What you have to do:
When you reach the line containing "# Minecraft huh" in the entries below, start writing out each line exactly, and stop after the line containing "2. Page d'acceuil".

____________________

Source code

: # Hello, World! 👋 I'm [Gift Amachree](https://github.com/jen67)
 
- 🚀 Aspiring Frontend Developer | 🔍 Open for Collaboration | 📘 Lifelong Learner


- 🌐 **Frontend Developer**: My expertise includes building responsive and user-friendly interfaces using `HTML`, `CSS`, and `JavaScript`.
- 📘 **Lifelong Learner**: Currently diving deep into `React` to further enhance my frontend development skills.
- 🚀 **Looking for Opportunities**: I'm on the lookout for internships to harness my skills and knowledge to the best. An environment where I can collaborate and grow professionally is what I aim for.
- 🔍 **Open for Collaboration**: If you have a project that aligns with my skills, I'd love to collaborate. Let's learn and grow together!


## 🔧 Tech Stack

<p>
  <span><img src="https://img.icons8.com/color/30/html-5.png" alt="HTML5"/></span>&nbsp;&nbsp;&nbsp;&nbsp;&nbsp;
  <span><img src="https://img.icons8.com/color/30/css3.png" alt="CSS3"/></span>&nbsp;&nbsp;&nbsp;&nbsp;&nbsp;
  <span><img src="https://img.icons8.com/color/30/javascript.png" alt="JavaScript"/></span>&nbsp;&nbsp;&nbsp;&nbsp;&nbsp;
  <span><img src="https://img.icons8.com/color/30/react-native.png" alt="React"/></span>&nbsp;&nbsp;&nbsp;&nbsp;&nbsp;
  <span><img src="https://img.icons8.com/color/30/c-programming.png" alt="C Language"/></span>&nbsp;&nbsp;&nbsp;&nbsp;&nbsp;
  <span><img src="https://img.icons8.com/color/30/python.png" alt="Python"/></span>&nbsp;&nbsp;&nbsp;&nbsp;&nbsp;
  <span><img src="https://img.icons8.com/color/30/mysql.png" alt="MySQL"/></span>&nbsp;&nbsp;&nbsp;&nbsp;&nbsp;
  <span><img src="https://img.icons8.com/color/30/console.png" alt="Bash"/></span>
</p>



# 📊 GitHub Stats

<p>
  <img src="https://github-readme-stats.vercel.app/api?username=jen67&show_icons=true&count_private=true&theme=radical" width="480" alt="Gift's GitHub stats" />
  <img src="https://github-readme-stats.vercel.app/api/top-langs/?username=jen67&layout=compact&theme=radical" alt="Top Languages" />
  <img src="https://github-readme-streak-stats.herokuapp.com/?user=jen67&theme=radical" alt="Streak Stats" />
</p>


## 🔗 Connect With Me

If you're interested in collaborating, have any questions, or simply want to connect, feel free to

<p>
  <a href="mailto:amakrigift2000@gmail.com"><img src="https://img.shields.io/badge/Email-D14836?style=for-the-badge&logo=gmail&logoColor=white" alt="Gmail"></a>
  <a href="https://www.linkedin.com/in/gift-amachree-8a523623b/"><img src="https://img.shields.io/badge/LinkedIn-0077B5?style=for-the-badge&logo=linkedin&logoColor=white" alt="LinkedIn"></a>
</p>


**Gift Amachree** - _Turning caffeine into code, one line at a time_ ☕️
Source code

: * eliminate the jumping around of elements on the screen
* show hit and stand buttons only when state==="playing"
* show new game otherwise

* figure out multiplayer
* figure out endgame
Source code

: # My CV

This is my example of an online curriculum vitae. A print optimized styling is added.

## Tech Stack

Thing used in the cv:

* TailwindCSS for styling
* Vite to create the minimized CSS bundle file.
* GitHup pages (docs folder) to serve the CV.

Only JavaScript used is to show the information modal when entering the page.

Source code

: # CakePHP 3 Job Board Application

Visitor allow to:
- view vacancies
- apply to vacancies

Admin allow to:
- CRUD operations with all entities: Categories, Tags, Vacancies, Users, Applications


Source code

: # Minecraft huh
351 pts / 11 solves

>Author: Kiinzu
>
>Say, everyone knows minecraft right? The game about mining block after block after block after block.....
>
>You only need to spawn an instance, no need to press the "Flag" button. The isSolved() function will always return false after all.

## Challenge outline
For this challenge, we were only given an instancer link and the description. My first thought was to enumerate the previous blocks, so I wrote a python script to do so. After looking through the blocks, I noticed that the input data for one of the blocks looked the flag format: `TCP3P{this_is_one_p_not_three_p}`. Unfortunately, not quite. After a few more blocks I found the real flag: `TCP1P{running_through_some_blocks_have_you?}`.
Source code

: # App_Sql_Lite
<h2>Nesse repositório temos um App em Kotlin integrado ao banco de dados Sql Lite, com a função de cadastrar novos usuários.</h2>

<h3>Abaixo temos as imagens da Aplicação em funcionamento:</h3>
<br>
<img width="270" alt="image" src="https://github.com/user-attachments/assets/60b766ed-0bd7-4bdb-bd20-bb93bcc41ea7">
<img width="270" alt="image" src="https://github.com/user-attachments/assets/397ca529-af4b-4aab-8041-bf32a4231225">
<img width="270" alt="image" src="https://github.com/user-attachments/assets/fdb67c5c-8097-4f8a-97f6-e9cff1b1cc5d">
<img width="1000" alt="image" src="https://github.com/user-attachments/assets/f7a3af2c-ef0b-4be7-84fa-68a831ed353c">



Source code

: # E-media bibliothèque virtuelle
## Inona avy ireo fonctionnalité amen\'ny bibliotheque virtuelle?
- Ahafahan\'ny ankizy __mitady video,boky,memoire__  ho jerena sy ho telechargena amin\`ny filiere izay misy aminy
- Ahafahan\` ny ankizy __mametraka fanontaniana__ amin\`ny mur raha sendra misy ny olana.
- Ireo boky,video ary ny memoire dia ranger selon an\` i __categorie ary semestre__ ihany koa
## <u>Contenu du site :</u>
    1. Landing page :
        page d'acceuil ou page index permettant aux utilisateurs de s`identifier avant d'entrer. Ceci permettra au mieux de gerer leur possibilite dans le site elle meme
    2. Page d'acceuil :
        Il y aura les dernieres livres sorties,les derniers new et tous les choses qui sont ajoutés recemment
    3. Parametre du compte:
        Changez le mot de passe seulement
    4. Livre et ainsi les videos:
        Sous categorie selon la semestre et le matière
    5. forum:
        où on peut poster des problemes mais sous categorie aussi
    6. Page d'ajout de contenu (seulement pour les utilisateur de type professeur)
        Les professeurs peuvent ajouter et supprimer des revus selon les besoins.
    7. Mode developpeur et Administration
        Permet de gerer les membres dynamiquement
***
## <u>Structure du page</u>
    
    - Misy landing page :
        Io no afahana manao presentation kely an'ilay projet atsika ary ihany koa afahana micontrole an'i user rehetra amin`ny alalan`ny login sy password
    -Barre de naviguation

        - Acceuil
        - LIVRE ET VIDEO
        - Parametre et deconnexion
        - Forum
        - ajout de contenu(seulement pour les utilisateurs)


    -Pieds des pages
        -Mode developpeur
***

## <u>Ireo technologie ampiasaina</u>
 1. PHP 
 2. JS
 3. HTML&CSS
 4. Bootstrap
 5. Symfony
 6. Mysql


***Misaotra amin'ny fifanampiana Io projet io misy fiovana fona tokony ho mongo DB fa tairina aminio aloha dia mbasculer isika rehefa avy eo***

____________________

Worked solution:
: # Minecraft huh
351 pts / 11 solves

>Author: Kiinzu
>
>Say, everyone knows minecraft right? The game about mining block after block after block after block.....
>
>You only need to spawn an instance, no need to press the "Flag" button. The isSolved() function will always return false after all.

## Challenge outline
For this challenge, we were only given an instancer link and the description. My first thought was to enumerate the previous blocks, so I wrote a python script to do so. After looking through the blocks, I noticed that the input data for one of the blocks looked the flag format: `TCP3P{this_is_one_p_not_three_p}`. Unfortunately, not quite. After a few more blocks I found the real flag: `TCP1P{running_through_some_blocks_have_you?}`.
Source code

: # App_Sql_Lite
<h2>Nesse repositório temos um App em Kotlin integrado ao banco de dados Sql Lite, com a função de cadastrar novos usuários.</h2>

<h3>Abaixo temos as imagens da Aplicação em funcionamento:</h3>
<br>
<img width="270" alt="image" src="https://github.com/user-attachments/assets/60b766ed-0bd7-4bdb-bd20-bb93bcc41ea7">
<img width="270" alt="image" src="https://github.com/user-attachments/assets/397ca529-af4b-4aab-8041-bf32a4231225">
<img width="270" alt="image" src="https://github.com/user-attachments/assets/fdb67c5c-8097-4f8a-97f6-e9cff1b1cc5d">
<img width="1000" alt="image" src="https://github.com/user-attachments/assets/f7a3af2c-ef0b-4be7-84fa-68a831ed353c">



Source code

: # E-media bibliothèque virtuelle
## Inona avy ireo fonctionnalité amen\'ny bibliotheque virtuelle?
- Ahafahan\'ny ankizy __mitady video,boky,memoire__  ho jerena sy ho telechargena amin\`ny filiere izay misy aminy
- Ahafahan\` ny ankizy __mametraka fanontaniana__ amin\`ny mur raha sendra misy ny olana.
- Ireo boky,video ary ny memoire dia ranger selon an\` i __categorie ary semestre__ ihany koa
## <u>Contenu du site :</u>
    1. Landing page :
        page d'acceuil ou page index permettant aux utilisateurs de s`identifier avant d'entrer. Ceci permettra au mieux de gerer leur possibilite dans le site elle meme
    2. Page d'acceuil :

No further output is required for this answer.